Back in Germany the Oberste Gasse, formerly the Elisabeth Hospital, hosts a number of works by Afghani artists. A photography series by Zalmaiï, ‘Ghost War. Playing With Empires’ (2012) echoes the repurposing of the exhibition space, with its depiction of alternative uses of the detritus of the successive armies that have fought on, over or above, the country’s soil. Weeks after my visit I mentally return to the image of a militia man submerged to his waist in the sea featured in Lida Abdul’s ‘What have we overlooked’ (2011). If these projects deal with the abundance of corporation style news footage as the normative visual representation of military conflict through appropriation, then Abdul Qasem Foushanji’s installation of black marker jottings and graffitti across the space’s white tiles, coupled with a polyphonic soundscape, performs a more overtly personal response: humorous, angry and confused.
Day 2
Not far away is the Fridericianum, the space described by documenta 13 curator Carolyn Christov-Bakargiev as the exhibition’s ‘brain room’. A gentle breeze pervaded the ground floor space. Here there was none of the emphasis on national identity placed on the largely Afghani artists in the Oberste Gasse. Recurrent through the ‘brain room’ was a jumbling of time. The first noticeable work I encountered was a group of figurative sculptures, presented with a photograph of a much earlier documenta in which the work first appeared. As two young women turned a corner their hair blew upwards - this must be the Ryan Gander work, I’d heard about. Literally circulating through documenta. I was intrigued that a gesture so determinedly low key, subtle and immaterial, drawing on a wealth of phenomenological positions was pleasantly functional too. Negotiating the bustling crowd becomes an inevitable aspect of the experience of these large-scale art events; the ventilating service of the work was very appreciated. The unexpected comic potential of Gander’s oft-repeated strategy of camouflage in the everyday, came to the fore at another exhibition site, the Orangerie, where according to the map there was a Gander work in the cafe, perhaps near one of Susan Hiller’s jukeboxes of protest songs’ A friend insisted his work was a bowl of oranges. Catching my eye another bewildered visitor, simply giggled ‘No Ryan Gander’‘. The official guidebook later clarified things. . .
Day 3
Emily Jacir presented ‘ex libris’ a ghost of a library. The installation consisted of photographs of books printed on translucent plates. The original books were looted by the Israeli army from Palestine communities in 1948. Evoking the absence of the thing itself, leaving us to reconcile with the substitute, the trace of lost ideas has been materialised. The form of books as sculptural entity recurred repeatedly in the work of a number of artists. Mark Dion created a hexagonal oak wood display case for the Schildbach Xylotheque (or Wood Library) in the Ottoneum. The disjuncture of time was further heightened while coursing through this natural history museum. Replica skeletons of pre-historic aquatic animals followed the curvature of the stairs. An awkwardly made mammoth peered out from its own display, for an untranslatable reason a naturalistic model of a unicorn was accompanied by panel explaining the history of fictional animals. The wooden structure encasing yet more wood was charmingly self-reflexive, perhaps an exercise exploring materiality itself.

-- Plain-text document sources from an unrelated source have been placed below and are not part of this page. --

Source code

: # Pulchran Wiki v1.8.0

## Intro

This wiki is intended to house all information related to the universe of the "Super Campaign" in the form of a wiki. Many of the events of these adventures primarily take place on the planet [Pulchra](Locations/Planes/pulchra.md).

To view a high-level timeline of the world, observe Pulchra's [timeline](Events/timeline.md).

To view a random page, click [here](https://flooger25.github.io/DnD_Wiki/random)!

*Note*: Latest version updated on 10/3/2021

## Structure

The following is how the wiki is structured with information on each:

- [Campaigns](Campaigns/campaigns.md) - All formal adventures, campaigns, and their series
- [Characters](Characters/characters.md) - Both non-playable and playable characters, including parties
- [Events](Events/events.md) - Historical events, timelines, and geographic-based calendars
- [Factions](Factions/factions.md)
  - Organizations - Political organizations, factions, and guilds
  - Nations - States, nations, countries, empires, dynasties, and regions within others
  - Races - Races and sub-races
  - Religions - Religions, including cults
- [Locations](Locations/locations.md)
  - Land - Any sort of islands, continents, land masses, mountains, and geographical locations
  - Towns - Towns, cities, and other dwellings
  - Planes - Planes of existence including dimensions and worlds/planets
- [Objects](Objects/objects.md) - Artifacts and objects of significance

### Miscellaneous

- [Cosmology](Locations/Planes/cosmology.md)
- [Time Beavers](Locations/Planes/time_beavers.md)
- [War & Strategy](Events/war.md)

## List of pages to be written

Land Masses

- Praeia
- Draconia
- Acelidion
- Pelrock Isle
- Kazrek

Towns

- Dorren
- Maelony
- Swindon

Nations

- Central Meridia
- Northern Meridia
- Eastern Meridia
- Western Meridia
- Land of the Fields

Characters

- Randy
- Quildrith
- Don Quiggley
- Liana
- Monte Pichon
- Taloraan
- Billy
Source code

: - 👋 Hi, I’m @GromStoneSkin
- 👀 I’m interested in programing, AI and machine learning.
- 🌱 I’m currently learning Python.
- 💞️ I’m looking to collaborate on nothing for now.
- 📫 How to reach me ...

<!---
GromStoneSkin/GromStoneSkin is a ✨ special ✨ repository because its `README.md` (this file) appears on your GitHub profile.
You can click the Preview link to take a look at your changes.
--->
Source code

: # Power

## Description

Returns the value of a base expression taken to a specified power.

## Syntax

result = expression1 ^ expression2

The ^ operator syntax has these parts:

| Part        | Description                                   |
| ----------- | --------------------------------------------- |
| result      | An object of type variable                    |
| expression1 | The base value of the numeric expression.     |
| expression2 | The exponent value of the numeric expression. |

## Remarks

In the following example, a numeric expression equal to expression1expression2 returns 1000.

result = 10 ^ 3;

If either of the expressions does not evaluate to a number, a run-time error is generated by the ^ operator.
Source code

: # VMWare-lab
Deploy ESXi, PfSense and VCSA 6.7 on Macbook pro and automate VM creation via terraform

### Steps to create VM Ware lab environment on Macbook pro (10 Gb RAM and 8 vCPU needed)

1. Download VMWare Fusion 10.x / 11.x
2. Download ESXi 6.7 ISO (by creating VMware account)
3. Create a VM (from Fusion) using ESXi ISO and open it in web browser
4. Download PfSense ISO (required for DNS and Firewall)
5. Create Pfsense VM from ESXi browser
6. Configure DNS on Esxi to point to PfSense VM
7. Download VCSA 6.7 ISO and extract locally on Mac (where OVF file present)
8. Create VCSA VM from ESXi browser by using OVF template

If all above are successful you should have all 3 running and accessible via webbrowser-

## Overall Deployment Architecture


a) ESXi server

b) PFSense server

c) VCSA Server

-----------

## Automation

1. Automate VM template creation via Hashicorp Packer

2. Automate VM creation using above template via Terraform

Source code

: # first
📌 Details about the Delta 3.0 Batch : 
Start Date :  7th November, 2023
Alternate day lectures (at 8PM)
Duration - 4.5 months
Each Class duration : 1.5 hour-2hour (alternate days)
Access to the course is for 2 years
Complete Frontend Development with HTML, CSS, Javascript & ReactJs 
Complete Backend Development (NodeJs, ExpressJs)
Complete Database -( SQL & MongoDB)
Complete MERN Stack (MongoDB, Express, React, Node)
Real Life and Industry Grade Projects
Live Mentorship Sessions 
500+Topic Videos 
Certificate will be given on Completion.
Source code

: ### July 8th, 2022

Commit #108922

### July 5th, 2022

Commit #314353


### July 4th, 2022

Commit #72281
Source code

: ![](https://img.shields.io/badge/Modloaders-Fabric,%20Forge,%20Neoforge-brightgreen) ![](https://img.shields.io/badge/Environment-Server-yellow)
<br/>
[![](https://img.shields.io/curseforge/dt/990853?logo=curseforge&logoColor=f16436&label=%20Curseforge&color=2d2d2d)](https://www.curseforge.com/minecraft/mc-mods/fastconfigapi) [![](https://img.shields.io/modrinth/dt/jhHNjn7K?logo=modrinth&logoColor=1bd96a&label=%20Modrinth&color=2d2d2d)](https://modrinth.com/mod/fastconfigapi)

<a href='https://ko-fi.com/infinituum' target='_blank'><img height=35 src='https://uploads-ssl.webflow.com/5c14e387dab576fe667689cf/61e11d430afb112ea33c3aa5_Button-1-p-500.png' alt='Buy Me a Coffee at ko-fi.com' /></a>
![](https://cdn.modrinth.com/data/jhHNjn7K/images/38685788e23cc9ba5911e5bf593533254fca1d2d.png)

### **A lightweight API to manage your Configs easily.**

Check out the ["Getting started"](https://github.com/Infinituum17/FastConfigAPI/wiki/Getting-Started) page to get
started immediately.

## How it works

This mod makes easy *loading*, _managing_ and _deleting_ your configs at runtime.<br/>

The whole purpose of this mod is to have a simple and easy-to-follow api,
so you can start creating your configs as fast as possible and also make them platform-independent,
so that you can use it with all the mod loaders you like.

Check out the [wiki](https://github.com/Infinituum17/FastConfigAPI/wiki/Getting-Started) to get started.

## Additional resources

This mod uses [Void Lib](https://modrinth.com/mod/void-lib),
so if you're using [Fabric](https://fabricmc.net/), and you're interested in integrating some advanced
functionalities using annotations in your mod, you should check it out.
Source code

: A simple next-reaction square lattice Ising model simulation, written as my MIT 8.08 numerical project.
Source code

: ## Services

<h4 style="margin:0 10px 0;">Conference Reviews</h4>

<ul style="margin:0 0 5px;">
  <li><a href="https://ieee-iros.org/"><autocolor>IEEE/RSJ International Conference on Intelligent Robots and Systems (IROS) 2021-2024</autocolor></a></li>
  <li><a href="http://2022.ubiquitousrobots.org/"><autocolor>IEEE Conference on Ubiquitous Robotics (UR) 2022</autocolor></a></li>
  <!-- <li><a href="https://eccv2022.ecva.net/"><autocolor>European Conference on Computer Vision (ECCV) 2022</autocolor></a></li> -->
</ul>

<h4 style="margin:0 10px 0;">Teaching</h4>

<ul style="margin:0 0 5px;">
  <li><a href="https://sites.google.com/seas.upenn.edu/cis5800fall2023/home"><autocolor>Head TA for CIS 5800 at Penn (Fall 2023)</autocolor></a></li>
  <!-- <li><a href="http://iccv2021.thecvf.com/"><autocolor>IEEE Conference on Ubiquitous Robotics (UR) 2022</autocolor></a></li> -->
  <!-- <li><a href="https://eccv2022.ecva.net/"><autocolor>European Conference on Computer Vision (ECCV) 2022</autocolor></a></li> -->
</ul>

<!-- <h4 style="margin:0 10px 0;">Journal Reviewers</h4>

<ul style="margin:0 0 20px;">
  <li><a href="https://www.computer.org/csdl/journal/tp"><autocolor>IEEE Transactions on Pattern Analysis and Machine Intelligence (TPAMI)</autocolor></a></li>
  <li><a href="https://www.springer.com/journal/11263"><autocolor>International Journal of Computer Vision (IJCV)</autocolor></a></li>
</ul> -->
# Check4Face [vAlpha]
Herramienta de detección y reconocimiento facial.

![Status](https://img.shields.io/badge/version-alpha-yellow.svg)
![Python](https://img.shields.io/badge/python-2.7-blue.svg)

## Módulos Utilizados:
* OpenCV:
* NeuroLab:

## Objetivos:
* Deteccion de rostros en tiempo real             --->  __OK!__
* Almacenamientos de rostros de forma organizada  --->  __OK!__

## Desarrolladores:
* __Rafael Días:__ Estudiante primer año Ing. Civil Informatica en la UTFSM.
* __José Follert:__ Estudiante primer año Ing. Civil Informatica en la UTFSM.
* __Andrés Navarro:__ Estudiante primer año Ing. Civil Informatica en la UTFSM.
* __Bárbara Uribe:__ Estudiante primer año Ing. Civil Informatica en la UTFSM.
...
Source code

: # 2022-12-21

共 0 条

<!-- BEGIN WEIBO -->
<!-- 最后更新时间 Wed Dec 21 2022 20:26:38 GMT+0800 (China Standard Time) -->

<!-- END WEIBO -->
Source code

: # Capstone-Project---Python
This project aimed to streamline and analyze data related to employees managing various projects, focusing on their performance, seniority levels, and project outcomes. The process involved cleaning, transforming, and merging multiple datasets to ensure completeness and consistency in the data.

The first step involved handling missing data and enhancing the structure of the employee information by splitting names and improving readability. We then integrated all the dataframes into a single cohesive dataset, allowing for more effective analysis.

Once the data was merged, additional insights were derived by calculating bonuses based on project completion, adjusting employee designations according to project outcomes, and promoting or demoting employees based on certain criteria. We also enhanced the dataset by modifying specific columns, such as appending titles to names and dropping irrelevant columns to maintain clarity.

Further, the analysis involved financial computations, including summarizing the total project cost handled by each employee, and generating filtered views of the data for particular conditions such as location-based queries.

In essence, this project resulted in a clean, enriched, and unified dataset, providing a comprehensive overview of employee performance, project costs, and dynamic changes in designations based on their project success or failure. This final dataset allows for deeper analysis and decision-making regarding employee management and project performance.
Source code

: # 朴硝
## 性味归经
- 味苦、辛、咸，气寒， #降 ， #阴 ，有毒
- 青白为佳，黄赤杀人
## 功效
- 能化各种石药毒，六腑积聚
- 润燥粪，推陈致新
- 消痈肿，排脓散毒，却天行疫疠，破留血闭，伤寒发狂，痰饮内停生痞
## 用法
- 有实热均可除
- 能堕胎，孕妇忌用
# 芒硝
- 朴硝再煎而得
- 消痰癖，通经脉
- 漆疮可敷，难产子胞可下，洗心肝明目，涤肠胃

The presence of trees was manifest in work by Pierre Huyghe and Janet Cardiff & George Bures Miller’s 28 minute audio installation, ‘FOREST (for a thousand years…)’ sited in a park’s cops. In the later, a score from speakers placed at various heights and locations in the trees themselves, brought to mind helicopters, axes, saws, plants wrenched from their roots. Huyge’s work located in the compost area of the park left its intentions ambiguous, leaving us to gauge where if anywhere the work began and the park ended. This compelling resistance to borders or clarification generated the poetry of a white dog, right leg dipped in pink dye breathing heavily on a mound of earth, while mounds of concrete paving stones lay nearby, piles of upturned trees (are they always there like that’) were drawn in to any reading, their roots in open air, felt explicit, a reclining statue of a woman, her head obscured encased by a bees’ nest. The sweet sickly smelling pollen. . . Later I see the white dog trotting by another installation in the Karlsaue. A brown dog white paws, one paw also dipped in pink momentarily appears. WTF’!!